Not sure why there isn’t more interest in VIRT. Best/safest volatility play. Low PE with 3.5% div.
Where does everyone "read" about these warrants that price today? I looked over the 10K and proxy and saw:
1)3.077 warrants priced at $19.00
2)3.0 million RSUs priced at about $24 that expire in about 5 years.
WHO SAW THE NUMBERS?!?!?! OMFG!!!!! WE BETTER GO TO THE MOON!!!!!!!!!!!
James & Roberto (and other new posters):
I have just (partially) read the 10K, which you can see here:
Some points stand out:
1) "Our revenues and profitability depend in part on the level of trading activity of securities, derivatives and other financial products on exchanges and in other trading venues in the U.S. and abroad, which are directly affected by factors beyond our control, including economic and political conditions, emergencies and pandemics, broad trends in business and finance and changes in the markets in which such transactions occur. Weaknesses in the markets in which we operate, including economic slowdowns in recent years, have historically resulted in reduced trading volumes for us. Declines in trading volumes generally result in lower revenues from market making and transaction execution activities. Lower levels of volatility generally have the same directional impact. Declines in market values of securities or other financial instruments can also result in illiquid markets, which can also result in lower revenues and profitability from market making and transaction execution activities. Lower price levels of securities and other financial instruments, as well as compressed bid/ask spreads, which often follow lower pricing, can further result in reduced revenues and profitability."
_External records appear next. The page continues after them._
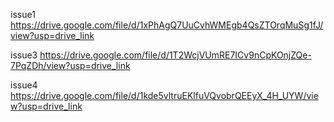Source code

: issue1 
https://drive.google.com/file/d/1xPhAgQ7UuCvhWMEgb4QsZTOrqMuSg1fJ/view?usp=drive_link

issue3
https://drive.google.com/file/d/1T2WcjVUmRE7ICv9nCpKOnjZQe-7PqZDh/view?usp=drive_link

issue4
https://drive.google.com/file/d/1kde5vltruEKlfuVQvobrQEEyX_4H_UYW/view?usp=drive_link
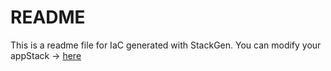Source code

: # README
This is a readme file for IaC generated with StackGen.
You can modify your appStack -> [here](http://main.dev.stackgen.com/appstacks/4b8d1a8e-6a0b-44ca-925a-e961e2e48949)
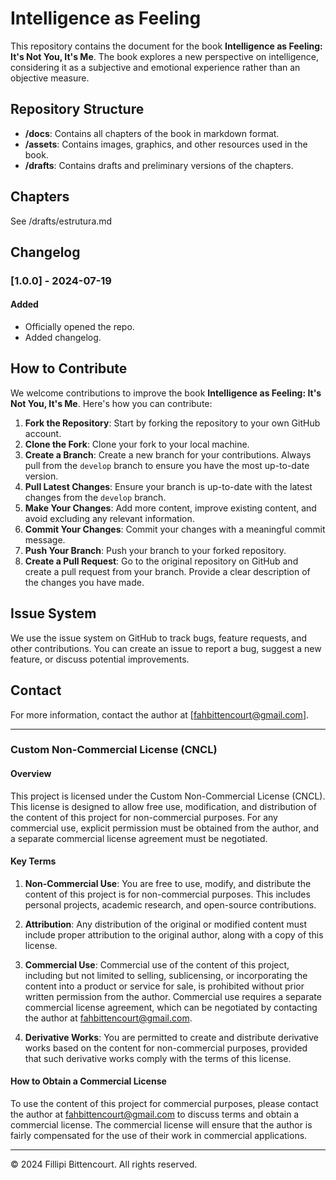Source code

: # Intelligence as Feeling

This repository contains the document for the book **Intelligence as Feeling: It's Not You, It's Me**. The book explores a new perspective on intelligence, considering it as a subjective and emotional experience rather than an objective measure.

## Repository Structure

- **/docs**: Contains all chapters of the book in markdown format.
- **/assets**: Contains images, graphics, and other resources used in the book.
- **/drafts**: Contains drafts and preliminary versions of the chapters.

## Chapters

See /drafts/estrutura.md

## Changelog

### [1.0.0] - 2024-07-19
#### Added
- Officially opened the repo.
- Added changelog.

## How to Contribute

We welcome contributions to improve the book **Intelligence as Feeling: It's Not You, It's Me**. Here's how you can contribute:

1.  **Fork the Repository**: Start by forking the repository to your own GitHub account.
2.  **Clone the Fork**: Clone your fork to your local machine.
3.  **Create a Branch**: Create a new branch for your contributions. Always pull from the `develop` branch to ensure you have the most up-to-date version.
4.  **Pull Latest Changes**: Ensure your branch is up-to-date with the latest changes from the `develop` branch.
5.  **Make Your Changes**: Add more content, improve existing content, and avoid excluding any relevant information.
6.  **Commit Your Changes**: Commit your changes with a meaningful commit message.
7.  **Push Your Branch**: Push your branch to your forked repository.
8.  **Create a Pull Request**: Go to the original repository on GitHub and create a pull request from your branch. Provide a clear description of the changes you have made.

## Issue System

We use the issue system on GitHub to track bugs, feature requests, and other contributions. You can create an issue to report a bug, suggest a new feature, or discuss potential improvements.

## Contact

For more information, contact the author at [fahbittencourt@gmail.com].

---

### Custom Non-Commercial License (CNCL)

#### Overview

This project is licensed under the Custom Non-Commercial License (CNCL). This license is designed to allow free use, modification, and distribution of the content of this project for non-commercial purposes. For any commercial use, explicit permission must be obtained from the author, and a separate commercial license agreement must be negotiated.

#### Key Terms

1. **Non-Commercial Use**: You are free to use, modify, and distribute the content of this project is for non-commercial purposes. This includes personal projects, academic research, and open-source contributions.

2. **Attribution**: Any distribution of the original or modified content must include proper attribution to the original author, along with a copy of this license.

3. **Commercial Use**: Commercial use of the content of this project, including but not limited to selling, sublicensing, or incorporating the content into a product or service for sale, is prohibited without prior written permission from the author. Commercial use requires a separate commercial license agreement, which can be negotiated by contacting the author at fahbittencourt@gmail.com.

4. **Derivative Works**: You are permitted to create and distribute derivative works based on the content for non-commercial purposes, provided that such derivative works comply with the terms of this license.

#### How to Obtain a Commercial License


To use the content of this project for commercial purposes, please contact the author at fahbittencourt@gmail.com to discuss terms and obtain a commercial license. The commercial license will ensure that the author is fairly compensated for the use of their work in commercial applications.

---

© 2024 Fillipi Bittencourt. All rights reserved.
2) "We require liquidity to fund various ongoing obligations, including operating expenses, capital expenditures, debt service and dividend payments. Our main sources of liquidity are cash flow from the operations of our subsidiaries, our broker‑dealer revolving credit facility (described under “Item 7. Management’s Discussion and Analysis of Financial Condition and Results of Operations - Liquidity and Capital Resources - Long-Term Borrowings”), margin financing provided by our prime brokers and cash on hand. Our liquidity could be materially impaired by a number of factors, including reduced business activity due to a market downturn, adverse regulatory action or a downgrade of our credit rating. If our business activities decrease or we are unable to borrow additional funds in the future on terms that are acceptable to us, or at all, we could suffer a material adverse effect on our business, financial condition, results of operations and cash flows."
3) Read the entire section labeled "We have a substantial amount of indebtedness, which could negatively impact our business and financial condition, and our debt agreements contain restrictions that will limit our flexibility in operating our business." I won't post it here because it's too long.
If I'm reading it correctly, it basically says that as of December 31, 2019, the company had a $300M credit facility (of which $30M was used so far), an additional $600M broker-dealer revolving credit facility with no borrowing so far. And, certain of their non-guarantor subsidiaries are party to various short-term credit facilities totalling $586M, of which there were $134.3M in borrowing.
This begs the question: why did they take yet ANOTHER $450M in a credit facility deal? Anyone have any insights?
In the 10K, there's also other notes basically saying that low market trading volume will negatively impact them (there has been low levels for about 2 weeks now - since this mini bull run). Also, they mention that a pandemic generally isn't good for their business.
Sorry for the wall of text; have a $27K bet riding on this. What do you guys honestly think?